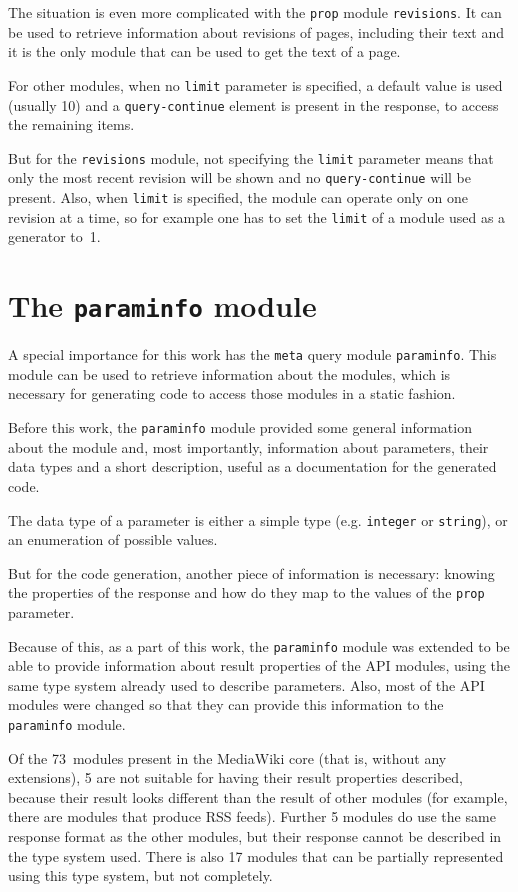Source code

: The situation is even more complicated with the \texttt{prop} module \texttt{revisions}.
It can be used to retrieve information about revisions of pages, including their text
and it is the only module that can be used to get the text of a page.

For other modules, when no \texttt{limit} parameter is specified, a default value is used (usually 10)
and a \texttt{query-continue} element is present in the response, to access the remaining items.

But for the \texttt{revisions} module, not specifying the \texttt{limit} parameter means that only the most
recent revision will be shown and no \texttt{query-continue} will be present.
Also, when \texttt{limit} is specified, the module can operate only on one revision at a time,
so for example one has to set the \texttt{limit} of a module used as a generator to~1.

\section{The \texttt{paraminfo} module}

A special importance for this work has the \texttt{meta} query module \texttt{paraminfo}.
This module can be used to retrieve information about the modules,
which is necessary for generating code to access those modules in a static fashion.

Before this work, the \texttt{paraminfo} module provided some general information about the module
and, most importantly, information about parameters, their data types and a short description,
useful as a documentation for the generated code.

The data type of a parameter is either a simple type (e.g. \texttt{integer} or \texttt{string}),
or an enumeration of possible values.

But for the code generation, another piece of information is necessary:
knowing the properties of the response and how do they map to the values of the \texttt{prop} parameter.

Because of this, as a part of this work,
the \texttt{paraminfo} module was extended to be able to provide information about result properties
of the API modules, using the same type system already used to describe parameters.
Also, most of the API modules were changed so that they can provide this information to the \texttt{paraminfo} module.

Of the 73~modules present in the MediaWiki core (that is, without any extensions),
5 are not suitable for having their result properties described,
because their result looks different than the result of other modules (for example, there are modules that produce RSS feeds).
Further 5 modules do use the same response format as the other modules,
but their response cannot be described in the type system used.
There is also 17 modules that can be partially represented using this type system, but not completely.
┄┄┄┄┄┄
Ignore the images and quote every line of the listing exactly.

Source code

: The situation is even more complicated with the \texttt{prop} module \texttt{revisions}.
It can be used to retrieve information about revisions of pages, including their text
and it is the only module that can be used to get the text of a page.

For other modules, when no \texttt{limit} parameter is specified, a default value is used (usually 10)
and a \texttt{query-continue} element is present in the response, to access the remaining items.

But for the \texttt{revisions} module, not specifying the \texttt{limit} parameter means that only the most
recent revision will be shown and no \texttt{query-continue} will be present.
Also, when \texttt{limit} is specified, the module can operate only on one revision at a time,
so for example one has to set the \texttt{limit} of a module used as a generator to~1.

\section{The \texttt{paraminfo} module}

A special importance for this work has the \texttt{meta} query module \texttt{paraminfo}.
This module can be used to retrieve information about the modules,
which is necessary for generating code to access those modules in a static fashion.

Before this work, the \texttt{paraminfo} module provided some general information about the module
and, most importantly, information about parameters, their data types and a short description,
useful as a documentation for the generated code.

The data type of a parameter is either a simple type (e.g. \texttt{integer} or \texttt{string}),
or an enumeration of possible values.

But for the code generation, another piece of information is necessary:
knowing the properties of the response and how do they map to the values of the \texttt{prop} parameter.

Because of this, as a part of this work,
the \texttt{paraminfo} module was extended to be able to provide information about result properties
of the API modules, using the same type system already used to describe parameters.
Also, most of the API modules were changed so that they can provide this information to the \texttt{paraminfo} module.

Of the 73~modules present in the MediaWiki core (that is, without any extensions),
5 are not suitable for having their result properties described,
because their result looks different than the result of other modules (for example, there are modules that produce RSS feeds).
Further 5 modules do use the same response format as the other modules,
but their response cannot be described in the type system used.
There is also 17 modules that can be partially represented using this type system, but not completely.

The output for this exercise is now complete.